**THE PROBLEM**. Extract each line holding the word "manually" from the entries.

[Dataset items]
——

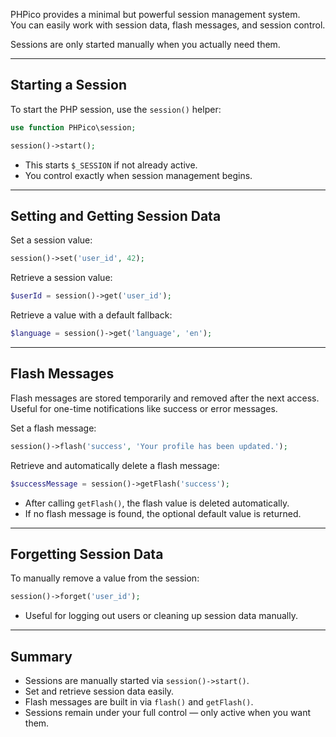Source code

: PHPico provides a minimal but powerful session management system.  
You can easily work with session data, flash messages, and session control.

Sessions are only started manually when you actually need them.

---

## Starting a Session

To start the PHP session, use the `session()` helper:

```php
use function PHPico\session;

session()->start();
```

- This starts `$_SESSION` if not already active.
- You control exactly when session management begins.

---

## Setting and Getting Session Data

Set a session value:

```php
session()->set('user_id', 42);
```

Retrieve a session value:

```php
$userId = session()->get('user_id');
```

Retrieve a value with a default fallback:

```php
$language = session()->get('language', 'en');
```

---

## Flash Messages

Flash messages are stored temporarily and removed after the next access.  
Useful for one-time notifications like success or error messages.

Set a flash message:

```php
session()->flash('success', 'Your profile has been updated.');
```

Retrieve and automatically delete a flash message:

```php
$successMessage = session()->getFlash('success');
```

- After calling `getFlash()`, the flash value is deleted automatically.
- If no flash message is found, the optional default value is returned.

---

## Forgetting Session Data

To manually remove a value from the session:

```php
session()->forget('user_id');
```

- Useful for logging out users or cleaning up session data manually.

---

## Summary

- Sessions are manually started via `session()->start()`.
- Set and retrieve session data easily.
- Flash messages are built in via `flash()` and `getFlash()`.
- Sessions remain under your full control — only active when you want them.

——

**SOLVED EXERCISE**.
Sessions are only started manually when you actually need them.
To manually remove a value from the session:
- Useful for logging out users or cleaning up session data manually.
- Sessions are manually started via `session()->start()`.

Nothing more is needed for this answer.